**REQUIRED WORK:** Take every line of the material below that includes the string "dominant" and copy it out.

---

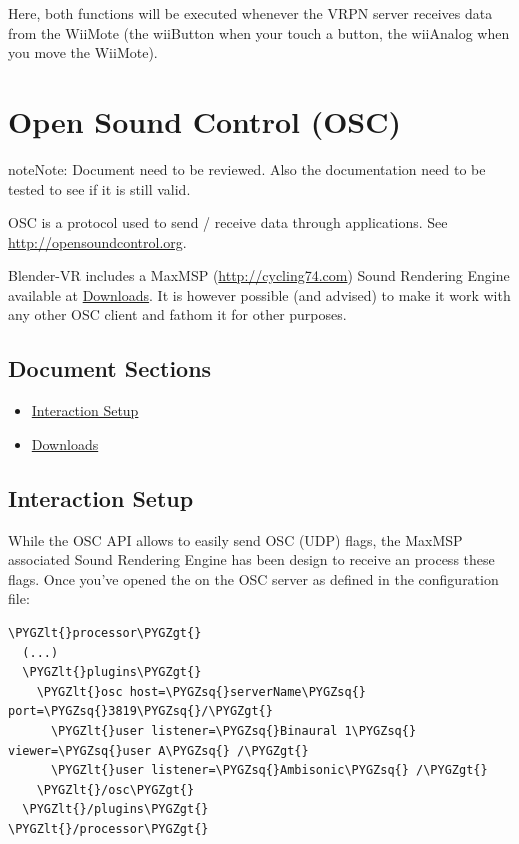 \documentclass[a4,10pt,openany,oneside]{sphinxmanual}
\def\PYGZlt{\char`\<}
\def\PYGZgt{\char`\>}
\def\PYGZsq{\char`\'}
\begin{document}
Here, both functions will be executed whenever the VRPN server receives data from the
WiiMote (the wiiButton when your touch a button, the wiiAnalog when you move the
WiiMote).


\section{Open Sound Control (OSC)}
\label{components/osc:open-sound-control-osc}\label{components/osc::doc}
\begin{notice}{note}{Note:}
Document need to be reviewed. Also the documentation need to be tested to see if it is still valid.
\end{notice}

OSC is a protocol used to send / receive data through applications. See
\href{http://opensoundcontrol.org}{http://opensoundcontrol.org}.

Blender-VR includes a MaxMSP (\href{http://cycling74.com}{http://cycling74.com}) Sound Rendering Engine
available at {\hyperref[components/osc:downloads]{Downloads}}. It is however possible (and advised) to
make it work with any other OSC client and fathom it for other purposes.


\subsection{Document Sections}
\label{components/osc:document-sections}\begin{itemize}
\item {} 
{\hyperref[components/osc:interaction-setup]{Interaction Setup}}

\item {} 
{\hyperref[components/osc:downloads]{Downloads}}

\end{itemize}


\subsection{Interaction Setup}
\label{components/osc:interaction-setup}
While the OSC API allows to easily send OSC (UDP) flags, the MaxMSP associated
Sound Rendering Engine has been design to receive an process these flags.
Once you’ve opened the  on the
OSC server as defined in the  configuration file:

\begin{Verbatim}[commandchars=\\\{\}]
\PYGZlt{}processor\PYGZgt{}
  (...)
  \PYGZlt{}plugins\PYGZgt{}
    \PYGZlt{}osc host=\PYGZsq{}serverName\PYGZsq{} port=\PYGZsq{}3819\PYGZsq{}/\PYGZgt{}
      \PYGZlt{}user listener=\PYGZsq{}Binaural 1\PYGZsq{} viewer=\PYGZsq{}user A\PYGZsq{} /\PYGZgt{}
      \PYGZlt{}user listener=\PYGZsq{}Ambisonic\PYGZsq{} /\PYGZgt{}
    \PYGZlt{}/osc\PYGZgt{}
  \PYGZlt{}/plugins\PYGZgt{}
\PYGZlt{}/processor\PYGZgt{}
\end{Verbatim}
\end{document}
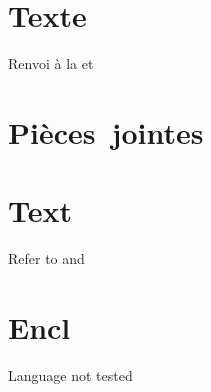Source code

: \documentclass{report}
\begin{document}
\tableofcontents

{
  \part{Texte}
  Renvoi à la  et 
  \part{Pièces~jointes}
}{
  {
    \part{Text}
    Refer to  and 
    \part{Encl}
  }
  {Language not tested}
}

\clearpage
{}


\end{document}
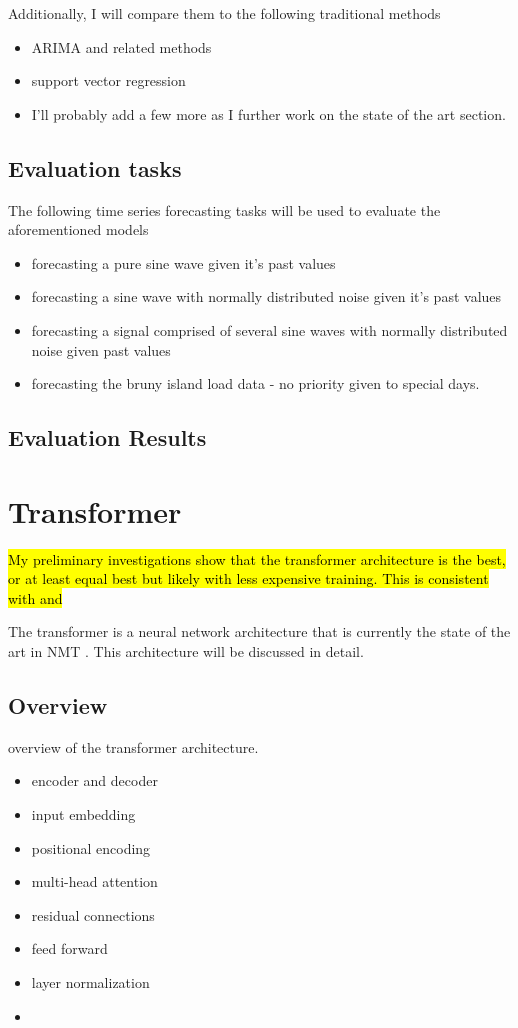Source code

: Additionally, I will compare them to the following traditional methods
\begin{itemize}
	\item ARIMA and related methods
	\item support vector regression
	\item I'll probably add a few more as I further work on the state of the art section.
\end{itemize}

\subsection{Evaluation tasks}
The following time series forecasting tasks will be used to evaluate the aforementioned models
\begin{itemize}
	\item forecasting a pure sine wave given it's past values
	\item forecasting a sine wave with normally distributed noise given it's past values
	\item forecasting a signal comprised of several sine waves with normally distributed noise given past values
	\item forecasting the bruny island load data - no priority given to special days.
\end{itemize}

\subsection{Evaluation Results}

\section{Transformer}
\hl{My preliminary investigations show that the transformer architecture is the best, or at least equal best but likely with less expensive training. This is consistent with \protect\cite{Song2017} and \protect\cite{Vaswani2017}}\\
\par
The transformer is a neural network architecture that is currently the state of the art in NMT \citep{Vaswani2017}.
This architecture will be discussed in detail. 

\subsection{Overview}
overview of the transformer architecture.
\begin{itemize}
	\item encoder and decoder
	\item input embedding
	\item positional encoding
	\item multi-head attention
	\item residual connections
	\item feed forward
	\item layer normalization
	\item 
\end{itemize}

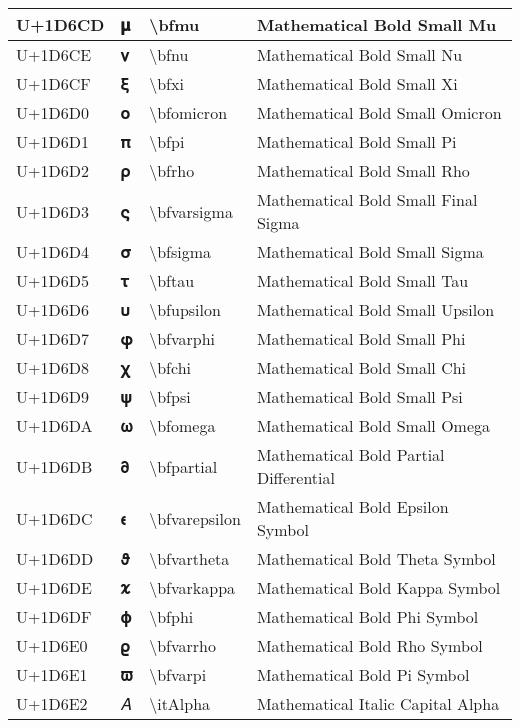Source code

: \begin{table}[h]
\begin{tabulary}{\linewidth}{|L|L|L|L|}
\hline
U+1D6CD & 𝛍 & {\textbackslash}bfmu & Mathematical Bold Small Mu \\
\hline
U+1D6CE & 𝛎 & {\textbackslash}bfnu & Mathematical Bold Small Nu \\
\hline
U+1D6CF & 𝛏 & {\textbackslash}bfxi & Mathematical Bold Small Xi \\
\hline
U+1D6D0 & 𝛐 & {\textbackslash}bfomicron & Mathematical Bold Small Omicron \\
\hline
U+1D6D1 & 𝛑 & {\textbackslash}bfpi & Mathematical Bold Small Pi \\
\hline
U+1D6D2 & 𝛒 & {\textbackslash}bfrho & Mathematical Bold Small Rho \\
\hline
U+1D6D3 & 𝛓 & {\textbackslash}bfvarsigma & Mathematical Bold Small Final Sigma \\
\hline
U+1D6D4 & 𝛔 & {\textbackslash}bfsigma & Mathematical Bold Small Sigma \\
\hline
U+1D6D5 & 𝛕 & {\textbackslash}bftau & Mathematical Bold Small Tau \\
\hline
U+1D6D6 & 𝛖 & {\textbackslash}bfupsilon & Mathematical Bold Small Upsilon \\
\hline
U+1D6D7 & 𝛗 & {\textbackslash}bfvarphi & Mathematical Bold Small Phi \\
\hline
U+1D6D8 & 𝛘 & {\textbackslash}bfchi & Mathematical Bold Small Chi \\
\hline
U+1D6D9 & 𝛙 & {\textbackslash}bfpsi & Mathematical Bold Small Psi \\
\hline
U+1D6DA & 𝛚 & {\textbackslash}bfomega & Mathematical Bold Small Omega \\
\hline
U+1D6DB & 𝛛 & {\textbackslash}bfpartial & Mathematical Bold Partial Differential \\
\hline
U+1D6DC & 𝛜 & {\textbackslash}bfvarepsilon & Mathematical Bold Epsilon Symbol \\
\hline
U+1D6DD & 𝛝 & {\textbackslash}bfvartheta & Mathematical Bold Theta Symbol \\
\hline
U+1D6DE & 𝛞 & {\textbackslash}bfvarkappa & Mathematical Bold Kappa Symbol \\
\hline
U+1D6DF & 𝛟 & {\textbackslash}bfphi & Mathematical Bold Phi Symbol \\
\hline
U+1D6E0 & 𝛠 & {\textbackslash}bfvarrho & Mathematical Bold Rho Symbol \\
\hline
U+1D6E1 & 𝛡 & {\textbackslash}bfvarpi & Mathematical Bold Pi Symbol \\
\hline
U+1D6E2 & 𝛢 & {\textbackslash}itAlpha & Mathematical Italic Capital Alpha \\

\end{tabulary}
\end{table}
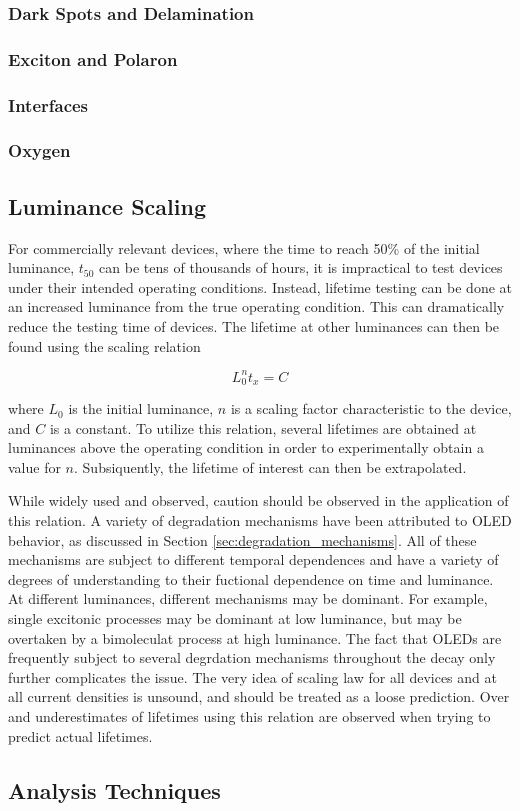 \documentclass[../thesis.tex]{subfiles}
\begin{document}
\subsubsection{Dark Spots and Delamination}



\subsubsection{Exciton and Polaron}
\subsubsection{Interfaces}
\subsubsection{Oxygen}


\subsection{Luminance Scaling}\label{sec:luminance_scaling}
For commercially relevant devices, where the time to reach 50\% of the initial luminance, $t_{50}$ can be tens of thousands of hours, it is impractical to test devices under their intended operating conditions.
Instead, lifetime testing can be done at an increased luminance from the true operating condition.\supercite{Scholz2015}
This can dramatically reduce the testing time of devices.
The lifetime at other luminances can then be found using the scaling relation

\begin{equation}
L_0^n t_x=C
\label{eqn:luminance_scaling}
\end{equation}

where $L_0$ is the initial luminance, $n$ is a scaling factor characteristic to the device, and $C$ is a constant.
To utilize this relation, several lifetimes are obtained at luminances above the operating condition in order to experimentally obtain a value for $n$.
Subsiquently, the lifetime of interest can then be extrapolated.

While widely used and observed, caution should be observed in the application of this relation.  
A variety of degradation mechanisms have been attributed to OLED behavior, as discussed in Section \ref{sec:degradation_mechanisms}.
All of these mechanisms are subject to different temporal dependences and have a variety of degrees of understanding to their fuctional dependence on time and luminance.
At different luminances, different mechanisms may be dominant.
For example, single excitonic processes may be dominant at low luminance, but may be overtaken by a bimoleculat process at high luminance.
The fact that OLEDs are frequently subject to several degrdation mechanisms throughout the decay only further complicates the issue.
The very idea of scaling law for all devices and at all current densities is unsound, and should be treated as a loose prediction.
Over and underestimates of lifetimes using this relation are observed when trying to predict actual lifetimes.\supercite{Meerheim2006,Fry2005}


\subsection{Analysis Techniques}\label{sec:degradation_analysis}




\end{document}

---

**SOLUTION TO THE EXERCISE:**
At different luminances, different mechanisms may be dominant.
For example, single excitonic processes may be dominant at low luminance, but may be overtaken by a bimoleculat process at high luminance.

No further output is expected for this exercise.